Humboldt-Universität zu Berlin - Mathematisch-Naturwissenschaftliche Fakultät - Rechnerorganisation und Kommunikation

Proactive Fault Management in the Cloud

 

Redundancy is a fundamental concept in dependable computing which is applied to servers, software components, processors, storage, etc. There are two types of redundancy: redundancy in time and in space. With redundancy in time operations are repeated several times whereas redundancy in space relies on redundant hardware/software. Not surprisingly, both types of redundancy come at certain cost: Redundancy in time in general lowers performance while redundancy in space increases expenses on hardware and/or storage, since resource capacities have to be designed for at least triple the amount necessary to handle peak loads - and until very recently such configuration had to be operated 24/7. Cloud computing has the potential to change this situation dramatically, since it first lowers cost for redundant resources, second, offers to adjust resources dynamically, and third, allows to temporarily use a huge amount of resources.

 

Amazon's infrastructure already offers solid dependability at the level of Elastic Compute Cloud (EC2) instances. We want to go one step further: we focus on application level and performance failures and use EC2's features to dynamically adjust computing resources as a countermeasure to such failures. More specifically, we investigate prediction techniques to anticipate critical situations with the goal to avoid them, i.e., even before they become reality, or at least to minimize their negative effects. Such approach is called Proactive Fault Management (PFM).

 

We address the following research questions:

  • What are promising redundancy management strategies? Is it better to invoke multiple small computing instances or one big instance?

  • What is the performance overhead for each option?

  • What are the requirements for successful failure prediction (e.g., lead-time, false positive rates, etc.)?
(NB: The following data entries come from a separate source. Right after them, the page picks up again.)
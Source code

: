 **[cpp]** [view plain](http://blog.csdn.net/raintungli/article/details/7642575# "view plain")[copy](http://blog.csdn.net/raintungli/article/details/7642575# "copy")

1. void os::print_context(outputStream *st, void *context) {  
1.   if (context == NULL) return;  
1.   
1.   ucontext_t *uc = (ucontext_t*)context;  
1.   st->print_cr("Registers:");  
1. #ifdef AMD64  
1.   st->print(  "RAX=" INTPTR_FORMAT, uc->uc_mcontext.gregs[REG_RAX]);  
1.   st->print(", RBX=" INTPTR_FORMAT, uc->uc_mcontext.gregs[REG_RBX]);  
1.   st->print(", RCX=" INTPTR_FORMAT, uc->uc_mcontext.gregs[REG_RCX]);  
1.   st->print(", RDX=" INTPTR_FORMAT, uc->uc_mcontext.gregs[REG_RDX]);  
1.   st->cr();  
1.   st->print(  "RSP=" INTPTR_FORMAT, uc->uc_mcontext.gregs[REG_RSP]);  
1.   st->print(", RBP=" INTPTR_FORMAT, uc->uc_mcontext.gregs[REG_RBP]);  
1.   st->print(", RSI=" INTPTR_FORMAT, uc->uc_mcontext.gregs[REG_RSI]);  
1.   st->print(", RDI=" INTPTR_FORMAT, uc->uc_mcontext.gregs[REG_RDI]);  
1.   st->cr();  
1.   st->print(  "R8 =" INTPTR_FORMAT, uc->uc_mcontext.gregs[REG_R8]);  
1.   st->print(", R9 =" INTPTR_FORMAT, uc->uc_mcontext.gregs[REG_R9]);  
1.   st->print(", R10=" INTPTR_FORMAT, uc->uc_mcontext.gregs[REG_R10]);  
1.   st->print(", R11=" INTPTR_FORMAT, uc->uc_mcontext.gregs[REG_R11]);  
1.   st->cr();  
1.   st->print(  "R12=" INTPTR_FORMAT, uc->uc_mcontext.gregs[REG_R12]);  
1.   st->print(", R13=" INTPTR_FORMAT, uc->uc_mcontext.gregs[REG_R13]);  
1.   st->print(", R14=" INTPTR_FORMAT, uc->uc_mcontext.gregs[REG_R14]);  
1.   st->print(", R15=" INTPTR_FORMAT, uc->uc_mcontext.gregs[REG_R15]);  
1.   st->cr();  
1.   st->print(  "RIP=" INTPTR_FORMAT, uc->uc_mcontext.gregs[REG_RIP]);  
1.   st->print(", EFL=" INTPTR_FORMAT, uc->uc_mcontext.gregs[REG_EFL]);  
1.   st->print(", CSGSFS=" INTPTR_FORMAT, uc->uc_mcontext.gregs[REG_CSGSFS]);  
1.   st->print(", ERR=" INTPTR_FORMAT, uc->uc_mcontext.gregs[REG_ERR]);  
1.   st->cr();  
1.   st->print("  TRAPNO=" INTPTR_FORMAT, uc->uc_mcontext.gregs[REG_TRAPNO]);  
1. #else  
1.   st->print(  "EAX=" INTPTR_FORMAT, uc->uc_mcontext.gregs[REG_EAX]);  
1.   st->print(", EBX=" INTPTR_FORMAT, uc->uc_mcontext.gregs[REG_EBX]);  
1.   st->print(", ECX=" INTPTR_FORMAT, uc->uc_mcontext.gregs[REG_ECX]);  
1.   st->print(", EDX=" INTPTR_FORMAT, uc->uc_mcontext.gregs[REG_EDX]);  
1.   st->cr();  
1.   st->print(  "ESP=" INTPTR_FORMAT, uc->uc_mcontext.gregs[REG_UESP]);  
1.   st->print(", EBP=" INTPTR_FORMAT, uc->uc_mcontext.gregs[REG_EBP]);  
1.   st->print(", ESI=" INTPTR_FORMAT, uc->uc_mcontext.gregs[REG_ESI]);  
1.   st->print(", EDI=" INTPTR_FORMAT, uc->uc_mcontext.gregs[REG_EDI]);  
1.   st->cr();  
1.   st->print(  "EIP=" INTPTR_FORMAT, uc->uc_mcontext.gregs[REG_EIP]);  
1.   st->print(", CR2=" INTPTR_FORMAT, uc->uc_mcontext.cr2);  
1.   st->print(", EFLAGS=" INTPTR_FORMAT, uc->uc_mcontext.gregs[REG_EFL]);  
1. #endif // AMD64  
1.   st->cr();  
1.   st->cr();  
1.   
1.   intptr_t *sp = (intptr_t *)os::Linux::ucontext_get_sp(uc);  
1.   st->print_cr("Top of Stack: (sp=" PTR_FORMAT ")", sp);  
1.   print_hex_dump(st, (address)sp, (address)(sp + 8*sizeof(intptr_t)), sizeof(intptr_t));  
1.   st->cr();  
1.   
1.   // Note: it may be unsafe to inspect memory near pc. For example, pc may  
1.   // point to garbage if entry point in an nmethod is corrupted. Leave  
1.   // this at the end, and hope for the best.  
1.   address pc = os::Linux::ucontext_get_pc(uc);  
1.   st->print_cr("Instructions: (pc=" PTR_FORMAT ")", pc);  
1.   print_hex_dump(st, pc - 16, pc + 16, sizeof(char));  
  • How can the cost factors for operation, switching, user-perceived failures, etc. be incorporated into one cost function?

  • What is the quantifiable benefit in terms of total cost of ownership, service availability and reliability?

 

Experiments Planned

Our experimental scenario will consist of a continuous integration server environment, where developers commit changes to a code repository. Before commit, the source code is automatically compiled in order to check for compilation errors, and tested using test cases. Since there are several teams of developers working concurrently, compilation/testing tasks have to be scheduled on a set of instances such that overall costs are minimal. The challenge is that failures (e.g., completion time above an acceptable threshold) add to the total cost and hence failures have to be anticipated using prediction techniques. Experiments will be performed using logs from commercial continuous integration servers that we have access to as well as publicly available logs from open source projects.

 

The experimental setup is shown in the following figure:

 

 Experiment setup for PFM in the Cloud

 

Customers that use the continuous integration service are depicted in green. Their clients reside outside the Amazon cloud whereas the continous integration service runs entirely within the cloud. We plan to use the Hudson continous integration server, which is an open source software that is also frequently used in commercial environments. In order to manage software versions, the Hudson server relies on backend version control systems such as GIT or SVN. The Hudson server is capable to defer building, i.e., compilation of the sources to multiple so-called "build agents". The first agent resides on the same EC2 instance as the Hudson server. However, in case of high load, additional build agents can be started on additional instances. Each instance is attached to Elastic Block Store (EBS), which uses EBS snapshots to store an up-to-date state in Amazon Simple Storage Service (S3). The decision, how many instances of which type (e.g., "small instance", "medium high CPU instance", etc.) should be used is made by the Proactive Fault Management module, which performs failure prediction in order to find a cost-optimal configuration.

Experiments will be performed in two phases: in the first phase, characteristics such as response time, workload, memory usage, etc. of various configurations will be assessed. In the second phase, our PFM approach will be compared to traditional scenarios with fixed number of instances and predefined instance types.